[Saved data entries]
──────────────────────────────
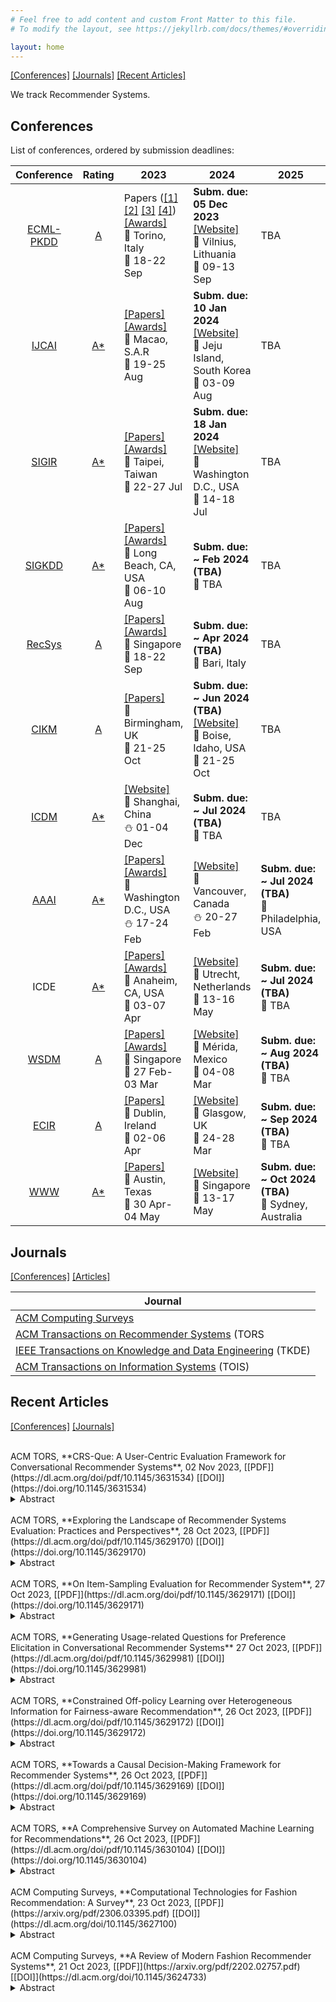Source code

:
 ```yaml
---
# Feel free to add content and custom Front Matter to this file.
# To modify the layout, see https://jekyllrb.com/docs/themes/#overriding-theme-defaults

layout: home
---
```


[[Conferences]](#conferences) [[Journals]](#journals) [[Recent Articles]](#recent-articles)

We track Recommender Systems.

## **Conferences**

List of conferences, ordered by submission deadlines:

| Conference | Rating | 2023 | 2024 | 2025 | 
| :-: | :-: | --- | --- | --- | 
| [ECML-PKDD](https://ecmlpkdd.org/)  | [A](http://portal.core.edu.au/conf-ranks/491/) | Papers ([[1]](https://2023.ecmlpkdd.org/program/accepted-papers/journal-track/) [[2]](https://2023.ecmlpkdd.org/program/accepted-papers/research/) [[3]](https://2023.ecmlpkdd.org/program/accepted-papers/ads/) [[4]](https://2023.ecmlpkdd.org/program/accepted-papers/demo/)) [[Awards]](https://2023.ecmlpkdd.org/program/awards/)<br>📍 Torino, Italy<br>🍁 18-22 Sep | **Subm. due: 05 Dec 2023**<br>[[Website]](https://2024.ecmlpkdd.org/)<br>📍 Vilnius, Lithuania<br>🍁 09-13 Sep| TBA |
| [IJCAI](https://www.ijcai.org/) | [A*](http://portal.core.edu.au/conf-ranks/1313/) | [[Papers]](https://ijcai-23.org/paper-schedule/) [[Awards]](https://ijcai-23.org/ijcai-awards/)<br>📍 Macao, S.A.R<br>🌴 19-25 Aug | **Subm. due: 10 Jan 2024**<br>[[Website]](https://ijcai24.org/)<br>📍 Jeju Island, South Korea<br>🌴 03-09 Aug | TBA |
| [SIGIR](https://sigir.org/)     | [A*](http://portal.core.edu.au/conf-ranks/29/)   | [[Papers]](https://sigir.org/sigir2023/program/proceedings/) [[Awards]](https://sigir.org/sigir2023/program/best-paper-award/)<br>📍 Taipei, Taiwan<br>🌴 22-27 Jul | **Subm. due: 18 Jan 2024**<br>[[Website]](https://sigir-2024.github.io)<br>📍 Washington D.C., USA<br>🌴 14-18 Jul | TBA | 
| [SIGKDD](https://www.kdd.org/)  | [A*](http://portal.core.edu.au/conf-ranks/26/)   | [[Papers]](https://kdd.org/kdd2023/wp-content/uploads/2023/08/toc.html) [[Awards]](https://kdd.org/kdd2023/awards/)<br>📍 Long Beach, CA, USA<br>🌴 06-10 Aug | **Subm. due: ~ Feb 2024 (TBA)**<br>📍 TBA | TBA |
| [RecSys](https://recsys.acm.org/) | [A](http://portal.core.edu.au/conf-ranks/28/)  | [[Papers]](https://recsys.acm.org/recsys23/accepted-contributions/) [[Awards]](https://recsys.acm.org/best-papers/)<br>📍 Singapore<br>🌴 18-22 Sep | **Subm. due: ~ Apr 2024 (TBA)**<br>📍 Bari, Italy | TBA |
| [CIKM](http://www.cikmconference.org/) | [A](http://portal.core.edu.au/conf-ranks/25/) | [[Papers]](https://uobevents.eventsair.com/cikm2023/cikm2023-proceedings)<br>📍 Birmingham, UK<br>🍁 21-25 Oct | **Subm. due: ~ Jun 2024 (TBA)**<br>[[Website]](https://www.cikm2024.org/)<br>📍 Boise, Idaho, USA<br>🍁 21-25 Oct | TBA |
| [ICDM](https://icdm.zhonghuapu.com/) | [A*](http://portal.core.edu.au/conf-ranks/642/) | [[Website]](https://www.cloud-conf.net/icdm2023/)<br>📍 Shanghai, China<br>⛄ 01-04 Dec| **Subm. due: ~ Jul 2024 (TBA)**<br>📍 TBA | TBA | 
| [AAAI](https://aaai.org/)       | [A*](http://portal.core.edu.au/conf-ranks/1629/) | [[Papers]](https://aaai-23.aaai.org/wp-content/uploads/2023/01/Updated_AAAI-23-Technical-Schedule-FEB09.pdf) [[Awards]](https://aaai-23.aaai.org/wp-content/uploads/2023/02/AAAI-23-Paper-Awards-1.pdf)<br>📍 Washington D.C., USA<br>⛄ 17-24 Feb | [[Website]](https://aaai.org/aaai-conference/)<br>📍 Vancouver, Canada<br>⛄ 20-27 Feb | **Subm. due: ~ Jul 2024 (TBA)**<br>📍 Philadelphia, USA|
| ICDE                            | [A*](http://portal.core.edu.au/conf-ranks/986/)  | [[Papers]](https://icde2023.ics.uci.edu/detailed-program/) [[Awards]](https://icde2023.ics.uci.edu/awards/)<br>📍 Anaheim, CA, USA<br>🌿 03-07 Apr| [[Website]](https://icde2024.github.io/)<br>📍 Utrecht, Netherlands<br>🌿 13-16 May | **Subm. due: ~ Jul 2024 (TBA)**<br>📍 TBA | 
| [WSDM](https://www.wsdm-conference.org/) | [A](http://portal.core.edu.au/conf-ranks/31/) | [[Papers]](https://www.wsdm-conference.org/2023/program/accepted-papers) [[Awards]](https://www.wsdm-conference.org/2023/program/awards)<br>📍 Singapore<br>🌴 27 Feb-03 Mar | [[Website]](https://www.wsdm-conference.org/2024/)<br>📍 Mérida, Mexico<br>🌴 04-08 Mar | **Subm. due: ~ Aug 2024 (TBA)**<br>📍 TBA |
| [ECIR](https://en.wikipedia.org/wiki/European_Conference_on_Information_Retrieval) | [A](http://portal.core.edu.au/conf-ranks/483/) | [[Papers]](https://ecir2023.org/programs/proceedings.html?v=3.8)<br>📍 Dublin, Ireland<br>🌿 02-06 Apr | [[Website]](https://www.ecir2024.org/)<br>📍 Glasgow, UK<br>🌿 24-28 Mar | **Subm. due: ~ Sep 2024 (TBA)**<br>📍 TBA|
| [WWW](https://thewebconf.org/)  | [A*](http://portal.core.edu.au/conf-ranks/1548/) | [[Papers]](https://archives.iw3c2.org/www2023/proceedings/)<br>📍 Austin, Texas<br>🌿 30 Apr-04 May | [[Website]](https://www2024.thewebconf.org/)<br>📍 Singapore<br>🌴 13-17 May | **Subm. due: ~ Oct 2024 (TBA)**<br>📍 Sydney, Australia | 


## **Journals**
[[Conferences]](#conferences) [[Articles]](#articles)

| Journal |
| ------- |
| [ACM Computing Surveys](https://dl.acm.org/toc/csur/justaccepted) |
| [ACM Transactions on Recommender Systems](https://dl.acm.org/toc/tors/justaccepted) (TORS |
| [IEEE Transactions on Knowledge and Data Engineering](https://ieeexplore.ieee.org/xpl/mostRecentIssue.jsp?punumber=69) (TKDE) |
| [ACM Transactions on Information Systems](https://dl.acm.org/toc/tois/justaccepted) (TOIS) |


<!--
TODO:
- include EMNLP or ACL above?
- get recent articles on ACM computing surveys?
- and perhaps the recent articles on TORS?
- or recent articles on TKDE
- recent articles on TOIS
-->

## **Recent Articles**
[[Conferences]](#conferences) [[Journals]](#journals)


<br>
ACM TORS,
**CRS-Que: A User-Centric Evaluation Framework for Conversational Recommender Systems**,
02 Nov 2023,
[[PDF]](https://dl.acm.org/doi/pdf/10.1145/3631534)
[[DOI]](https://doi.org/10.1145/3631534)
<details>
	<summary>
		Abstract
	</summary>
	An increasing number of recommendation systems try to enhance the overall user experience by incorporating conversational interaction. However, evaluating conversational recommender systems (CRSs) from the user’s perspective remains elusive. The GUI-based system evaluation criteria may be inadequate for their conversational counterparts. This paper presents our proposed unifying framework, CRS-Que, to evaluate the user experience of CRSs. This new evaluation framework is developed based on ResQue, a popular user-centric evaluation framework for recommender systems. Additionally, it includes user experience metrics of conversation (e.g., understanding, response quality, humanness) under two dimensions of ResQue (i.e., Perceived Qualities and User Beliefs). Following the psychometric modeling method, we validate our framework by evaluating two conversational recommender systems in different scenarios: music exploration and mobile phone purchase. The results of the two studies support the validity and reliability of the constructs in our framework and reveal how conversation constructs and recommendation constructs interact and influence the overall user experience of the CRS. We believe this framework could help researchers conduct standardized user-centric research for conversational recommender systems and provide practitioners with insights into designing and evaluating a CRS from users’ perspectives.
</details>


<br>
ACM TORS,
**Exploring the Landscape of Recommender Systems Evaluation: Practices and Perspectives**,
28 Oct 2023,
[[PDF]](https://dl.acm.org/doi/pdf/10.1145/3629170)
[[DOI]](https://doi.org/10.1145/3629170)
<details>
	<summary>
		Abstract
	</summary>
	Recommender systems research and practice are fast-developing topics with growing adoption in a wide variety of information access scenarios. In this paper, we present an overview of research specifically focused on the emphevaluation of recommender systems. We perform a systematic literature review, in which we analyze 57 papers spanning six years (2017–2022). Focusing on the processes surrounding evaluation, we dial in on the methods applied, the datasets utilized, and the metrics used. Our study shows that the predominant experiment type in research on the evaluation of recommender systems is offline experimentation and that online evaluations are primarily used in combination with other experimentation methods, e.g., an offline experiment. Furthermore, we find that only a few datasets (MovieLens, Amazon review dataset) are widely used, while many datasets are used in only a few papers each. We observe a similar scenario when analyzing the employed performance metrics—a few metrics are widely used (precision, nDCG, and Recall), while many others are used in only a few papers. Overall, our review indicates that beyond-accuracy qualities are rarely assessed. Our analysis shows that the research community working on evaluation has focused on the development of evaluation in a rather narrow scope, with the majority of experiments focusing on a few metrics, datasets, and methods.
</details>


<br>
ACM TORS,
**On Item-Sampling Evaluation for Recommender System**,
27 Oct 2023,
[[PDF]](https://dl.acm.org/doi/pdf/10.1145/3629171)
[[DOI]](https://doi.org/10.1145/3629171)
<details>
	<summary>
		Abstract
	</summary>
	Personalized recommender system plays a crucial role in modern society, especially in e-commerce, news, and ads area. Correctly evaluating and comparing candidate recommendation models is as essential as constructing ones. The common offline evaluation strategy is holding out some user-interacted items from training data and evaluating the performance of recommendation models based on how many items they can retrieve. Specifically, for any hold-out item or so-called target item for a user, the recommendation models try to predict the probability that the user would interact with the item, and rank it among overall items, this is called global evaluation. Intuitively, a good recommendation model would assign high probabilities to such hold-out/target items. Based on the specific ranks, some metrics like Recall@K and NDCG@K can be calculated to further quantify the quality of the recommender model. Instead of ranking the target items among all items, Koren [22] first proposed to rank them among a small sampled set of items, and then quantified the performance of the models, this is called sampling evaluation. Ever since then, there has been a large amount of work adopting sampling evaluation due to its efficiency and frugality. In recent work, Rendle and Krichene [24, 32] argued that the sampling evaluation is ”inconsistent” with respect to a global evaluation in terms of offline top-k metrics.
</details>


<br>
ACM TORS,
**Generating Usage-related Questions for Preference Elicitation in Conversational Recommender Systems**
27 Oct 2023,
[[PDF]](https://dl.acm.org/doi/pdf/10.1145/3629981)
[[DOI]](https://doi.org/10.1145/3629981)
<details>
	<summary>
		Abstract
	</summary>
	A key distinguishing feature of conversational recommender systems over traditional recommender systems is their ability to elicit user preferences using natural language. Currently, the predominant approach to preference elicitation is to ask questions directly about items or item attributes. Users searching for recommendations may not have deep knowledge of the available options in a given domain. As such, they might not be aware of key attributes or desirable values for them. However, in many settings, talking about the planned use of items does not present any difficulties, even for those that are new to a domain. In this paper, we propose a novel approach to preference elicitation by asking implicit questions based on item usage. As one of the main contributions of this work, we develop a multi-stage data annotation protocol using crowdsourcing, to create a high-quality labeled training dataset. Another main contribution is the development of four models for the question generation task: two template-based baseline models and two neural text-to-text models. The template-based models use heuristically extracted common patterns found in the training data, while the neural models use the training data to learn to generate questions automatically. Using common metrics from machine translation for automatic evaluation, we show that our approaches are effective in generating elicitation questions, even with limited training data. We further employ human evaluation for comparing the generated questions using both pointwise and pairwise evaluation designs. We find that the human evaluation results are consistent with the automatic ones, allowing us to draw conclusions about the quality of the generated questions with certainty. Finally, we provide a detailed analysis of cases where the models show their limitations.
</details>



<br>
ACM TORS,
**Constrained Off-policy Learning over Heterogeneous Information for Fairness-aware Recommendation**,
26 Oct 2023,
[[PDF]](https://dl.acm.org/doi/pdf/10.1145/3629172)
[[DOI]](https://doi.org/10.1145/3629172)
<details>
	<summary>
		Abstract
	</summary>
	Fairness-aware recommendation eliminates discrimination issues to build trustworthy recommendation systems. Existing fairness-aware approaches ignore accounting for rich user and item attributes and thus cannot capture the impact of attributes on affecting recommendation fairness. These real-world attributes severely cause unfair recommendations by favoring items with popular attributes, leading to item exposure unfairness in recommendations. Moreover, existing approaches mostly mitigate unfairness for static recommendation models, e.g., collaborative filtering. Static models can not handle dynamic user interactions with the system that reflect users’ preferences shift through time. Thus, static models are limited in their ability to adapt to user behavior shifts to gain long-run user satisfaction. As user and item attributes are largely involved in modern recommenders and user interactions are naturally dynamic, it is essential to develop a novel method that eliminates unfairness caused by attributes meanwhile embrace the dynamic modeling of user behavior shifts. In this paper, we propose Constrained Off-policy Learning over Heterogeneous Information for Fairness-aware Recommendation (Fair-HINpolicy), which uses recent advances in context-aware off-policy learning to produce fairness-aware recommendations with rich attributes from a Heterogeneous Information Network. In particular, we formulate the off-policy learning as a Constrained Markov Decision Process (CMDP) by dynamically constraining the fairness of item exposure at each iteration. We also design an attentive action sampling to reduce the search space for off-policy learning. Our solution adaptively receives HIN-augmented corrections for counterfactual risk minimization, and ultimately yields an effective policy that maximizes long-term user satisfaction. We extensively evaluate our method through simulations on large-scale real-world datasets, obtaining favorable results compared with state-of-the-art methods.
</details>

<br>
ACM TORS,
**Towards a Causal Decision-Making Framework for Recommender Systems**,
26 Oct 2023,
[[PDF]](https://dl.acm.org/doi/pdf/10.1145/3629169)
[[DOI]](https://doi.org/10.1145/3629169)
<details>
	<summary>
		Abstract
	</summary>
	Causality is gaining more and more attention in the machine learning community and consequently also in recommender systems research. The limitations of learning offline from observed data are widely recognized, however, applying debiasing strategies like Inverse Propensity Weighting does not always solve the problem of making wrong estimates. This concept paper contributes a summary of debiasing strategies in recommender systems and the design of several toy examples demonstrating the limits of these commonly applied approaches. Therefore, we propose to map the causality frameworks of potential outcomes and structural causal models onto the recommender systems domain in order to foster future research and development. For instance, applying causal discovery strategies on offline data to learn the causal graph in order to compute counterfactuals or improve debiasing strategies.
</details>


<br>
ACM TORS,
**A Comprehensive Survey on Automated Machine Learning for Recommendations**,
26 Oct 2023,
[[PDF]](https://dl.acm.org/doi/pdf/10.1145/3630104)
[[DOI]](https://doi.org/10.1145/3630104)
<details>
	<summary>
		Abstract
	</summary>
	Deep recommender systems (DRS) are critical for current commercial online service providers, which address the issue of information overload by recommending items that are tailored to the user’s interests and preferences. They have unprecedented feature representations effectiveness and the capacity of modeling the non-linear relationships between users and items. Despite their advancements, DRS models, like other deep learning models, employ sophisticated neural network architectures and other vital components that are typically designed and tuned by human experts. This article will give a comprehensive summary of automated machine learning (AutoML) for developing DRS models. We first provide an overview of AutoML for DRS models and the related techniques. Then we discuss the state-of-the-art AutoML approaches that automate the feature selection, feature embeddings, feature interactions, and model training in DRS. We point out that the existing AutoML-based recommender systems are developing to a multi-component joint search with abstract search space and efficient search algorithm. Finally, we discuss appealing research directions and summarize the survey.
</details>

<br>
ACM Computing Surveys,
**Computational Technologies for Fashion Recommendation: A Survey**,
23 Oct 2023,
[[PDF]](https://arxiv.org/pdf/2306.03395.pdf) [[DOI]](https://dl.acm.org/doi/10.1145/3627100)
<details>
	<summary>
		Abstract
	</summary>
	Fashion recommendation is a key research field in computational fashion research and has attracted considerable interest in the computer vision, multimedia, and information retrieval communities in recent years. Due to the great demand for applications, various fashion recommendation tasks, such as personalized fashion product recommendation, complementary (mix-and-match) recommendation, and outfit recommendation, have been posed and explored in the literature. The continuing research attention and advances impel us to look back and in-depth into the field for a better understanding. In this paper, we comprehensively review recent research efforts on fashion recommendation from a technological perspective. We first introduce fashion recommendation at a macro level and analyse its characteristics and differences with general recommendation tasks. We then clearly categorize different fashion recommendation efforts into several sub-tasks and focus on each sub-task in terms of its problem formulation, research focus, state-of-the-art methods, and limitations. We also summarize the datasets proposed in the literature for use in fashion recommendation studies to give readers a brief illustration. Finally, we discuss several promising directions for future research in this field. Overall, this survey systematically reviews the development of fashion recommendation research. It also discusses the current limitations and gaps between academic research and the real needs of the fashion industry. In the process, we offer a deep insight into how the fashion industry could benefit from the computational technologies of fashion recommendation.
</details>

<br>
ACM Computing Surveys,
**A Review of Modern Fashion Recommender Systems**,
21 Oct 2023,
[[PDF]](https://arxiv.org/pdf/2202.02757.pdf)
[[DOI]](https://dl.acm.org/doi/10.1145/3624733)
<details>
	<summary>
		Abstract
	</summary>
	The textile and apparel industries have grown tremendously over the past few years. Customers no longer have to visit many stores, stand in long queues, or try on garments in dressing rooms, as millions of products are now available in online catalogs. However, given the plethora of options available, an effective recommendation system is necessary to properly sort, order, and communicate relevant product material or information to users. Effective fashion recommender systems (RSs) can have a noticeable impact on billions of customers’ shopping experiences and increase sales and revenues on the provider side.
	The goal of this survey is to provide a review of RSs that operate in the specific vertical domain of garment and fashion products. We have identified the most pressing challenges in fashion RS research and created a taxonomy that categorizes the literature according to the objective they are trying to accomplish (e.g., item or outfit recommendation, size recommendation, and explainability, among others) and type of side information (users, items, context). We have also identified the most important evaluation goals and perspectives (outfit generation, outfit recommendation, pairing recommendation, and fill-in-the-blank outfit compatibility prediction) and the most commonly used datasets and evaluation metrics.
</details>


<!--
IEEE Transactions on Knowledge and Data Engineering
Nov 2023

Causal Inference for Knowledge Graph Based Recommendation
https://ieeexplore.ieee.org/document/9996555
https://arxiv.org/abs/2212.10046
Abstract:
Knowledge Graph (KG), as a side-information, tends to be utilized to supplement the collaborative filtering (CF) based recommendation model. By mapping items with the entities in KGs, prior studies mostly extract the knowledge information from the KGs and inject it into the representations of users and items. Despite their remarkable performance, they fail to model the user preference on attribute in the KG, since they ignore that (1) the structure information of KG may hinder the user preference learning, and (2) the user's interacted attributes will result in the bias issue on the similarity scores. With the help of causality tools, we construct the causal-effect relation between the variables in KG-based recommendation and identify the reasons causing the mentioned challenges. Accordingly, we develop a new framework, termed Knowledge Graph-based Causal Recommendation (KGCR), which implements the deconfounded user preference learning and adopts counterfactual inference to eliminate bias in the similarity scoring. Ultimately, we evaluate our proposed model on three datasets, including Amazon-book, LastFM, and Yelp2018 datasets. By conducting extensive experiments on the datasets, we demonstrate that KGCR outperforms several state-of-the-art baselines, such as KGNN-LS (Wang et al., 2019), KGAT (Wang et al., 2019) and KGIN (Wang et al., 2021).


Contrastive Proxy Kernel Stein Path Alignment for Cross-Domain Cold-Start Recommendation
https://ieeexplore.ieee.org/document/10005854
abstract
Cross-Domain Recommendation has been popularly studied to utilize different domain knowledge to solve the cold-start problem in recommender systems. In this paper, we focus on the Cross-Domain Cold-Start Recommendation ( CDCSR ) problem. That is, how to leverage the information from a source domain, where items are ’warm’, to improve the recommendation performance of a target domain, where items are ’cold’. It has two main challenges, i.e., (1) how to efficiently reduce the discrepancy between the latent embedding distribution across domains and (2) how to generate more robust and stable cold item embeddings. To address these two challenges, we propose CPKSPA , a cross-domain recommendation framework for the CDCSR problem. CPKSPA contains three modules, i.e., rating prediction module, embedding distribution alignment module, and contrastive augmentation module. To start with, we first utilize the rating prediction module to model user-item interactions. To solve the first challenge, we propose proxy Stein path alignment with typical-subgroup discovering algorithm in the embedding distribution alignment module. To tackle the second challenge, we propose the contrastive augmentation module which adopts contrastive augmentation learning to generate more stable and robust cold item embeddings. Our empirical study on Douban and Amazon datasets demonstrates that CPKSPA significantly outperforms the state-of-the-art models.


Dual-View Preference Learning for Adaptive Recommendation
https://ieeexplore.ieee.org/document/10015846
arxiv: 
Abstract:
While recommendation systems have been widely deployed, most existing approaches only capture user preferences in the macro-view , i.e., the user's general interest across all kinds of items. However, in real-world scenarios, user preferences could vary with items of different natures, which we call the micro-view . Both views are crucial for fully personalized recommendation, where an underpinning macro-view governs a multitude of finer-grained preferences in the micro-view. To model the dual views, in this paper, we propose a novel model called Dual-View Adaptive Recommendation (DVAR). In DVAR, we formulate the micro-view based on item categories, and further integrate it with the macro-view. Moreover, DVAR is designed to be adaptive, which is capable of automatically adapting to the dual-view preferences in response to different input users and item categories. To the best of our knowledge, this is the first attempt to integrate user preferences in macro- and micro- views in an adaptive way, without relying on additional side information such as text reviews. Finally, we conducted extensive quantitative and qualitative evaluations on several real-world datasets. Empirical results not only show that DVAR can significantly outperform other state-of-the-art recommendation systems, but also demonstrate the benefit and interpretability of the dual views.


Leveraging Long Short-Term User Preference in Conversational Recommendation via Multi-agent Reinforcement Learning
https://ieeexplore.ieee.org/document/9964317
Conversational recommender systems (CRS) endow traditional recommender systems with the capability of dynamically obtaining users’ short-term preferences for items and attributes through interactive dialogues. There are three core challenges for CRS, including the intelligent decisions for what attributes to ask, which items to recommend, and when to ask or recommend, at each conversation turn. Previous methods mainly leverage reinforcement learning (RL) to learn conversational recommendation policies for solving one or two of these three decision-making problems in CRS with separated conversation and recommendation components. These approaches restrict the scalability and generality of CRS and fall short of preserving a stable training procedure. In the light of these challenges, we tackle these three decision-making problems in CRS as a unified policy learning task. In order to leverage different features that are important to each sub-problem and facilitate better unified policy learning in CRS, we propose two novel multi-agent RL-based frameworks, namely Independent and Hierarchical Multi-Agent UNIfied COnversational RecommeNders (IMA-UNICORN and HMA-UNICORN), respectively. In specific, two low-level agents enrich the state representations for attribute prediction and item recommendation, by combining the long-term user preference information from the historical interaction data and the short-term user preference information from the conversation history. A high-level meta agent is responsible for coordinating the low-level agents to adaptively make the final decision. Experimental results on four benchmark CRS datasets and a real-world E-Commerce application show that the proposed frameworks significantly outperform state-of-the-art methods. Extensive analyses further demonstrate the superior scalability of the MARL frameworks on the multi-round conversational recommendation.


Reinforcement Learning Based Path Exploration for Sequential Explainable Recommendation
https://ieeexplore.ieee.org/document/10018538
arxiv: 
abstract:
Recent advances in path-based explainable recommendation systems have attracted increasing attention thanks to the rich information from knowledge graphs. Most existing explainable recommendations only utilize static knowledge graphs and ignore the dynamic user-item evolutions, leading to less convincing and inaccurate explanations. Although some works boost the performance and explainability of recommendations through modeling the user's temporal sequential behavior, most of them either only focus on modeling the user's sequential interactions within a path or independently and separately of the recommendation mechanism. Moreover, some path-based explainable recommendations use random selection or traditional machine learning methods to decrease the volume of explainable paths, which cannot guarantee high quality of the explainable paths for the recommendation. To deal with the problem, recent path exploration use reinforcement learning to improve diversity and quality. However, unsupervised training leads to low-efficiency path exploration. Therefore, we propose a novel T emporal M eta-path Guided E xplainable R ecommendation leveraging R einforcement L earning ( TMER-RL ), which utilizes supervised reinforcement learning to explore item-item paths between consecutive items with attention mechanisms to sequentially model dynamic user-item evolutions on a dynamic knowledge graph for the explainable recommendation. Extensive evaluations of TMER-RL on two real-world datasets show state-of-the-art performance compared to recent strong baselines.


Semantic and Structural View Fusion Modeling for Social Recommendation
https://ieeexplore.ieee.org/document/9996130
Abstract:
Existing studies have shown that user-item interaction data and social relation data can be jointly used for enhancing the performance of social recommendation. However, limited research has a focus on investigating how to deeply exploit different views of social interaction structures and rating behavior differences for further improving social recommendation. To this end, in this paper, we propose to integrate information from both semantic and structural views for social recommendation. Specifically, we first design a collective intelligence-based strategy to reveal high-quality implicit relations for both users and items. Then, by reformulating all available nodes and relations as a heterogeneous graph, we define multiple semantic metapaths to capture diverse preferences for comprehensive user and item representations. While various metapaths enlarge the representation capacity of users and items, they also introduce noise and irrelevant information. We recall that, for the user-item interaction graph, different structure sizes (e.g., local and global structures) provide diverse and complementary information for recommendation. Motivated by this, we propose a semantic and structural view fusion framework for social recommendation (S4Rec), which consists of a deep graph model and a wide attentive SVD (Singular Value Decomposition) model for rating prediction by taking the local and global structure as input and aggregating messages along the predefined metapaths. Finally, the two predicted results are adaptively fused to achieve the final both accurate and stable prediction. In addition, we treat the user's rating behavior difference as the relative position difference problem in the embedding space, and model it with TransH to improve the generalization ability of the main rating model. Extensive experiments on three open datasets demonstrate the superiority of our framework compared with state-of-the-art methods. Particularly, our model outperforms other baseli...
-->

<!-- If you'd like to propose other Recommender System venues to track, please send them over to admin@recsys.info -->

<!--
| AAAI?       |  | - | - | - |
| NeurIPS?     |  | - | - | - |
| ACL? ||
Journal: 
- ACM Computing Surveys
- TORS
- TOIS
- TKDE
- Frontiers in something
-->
──────────────────────────────
Lines with "justaccepted": return each one from the data above.

_EXERCISE SOLUTION:_
| [ACM Computing Surveys](https://dl.acm.org/toc/csur/justaccepted) |
| [ACM Transactions on Recommender Systems](https://dl.acm.org/toc/tors/justaccepted) (TORS |
| [ACM Transactions on Information Systems](https://dl.acm.org/toc/tois/justaccepted) (TOIS) |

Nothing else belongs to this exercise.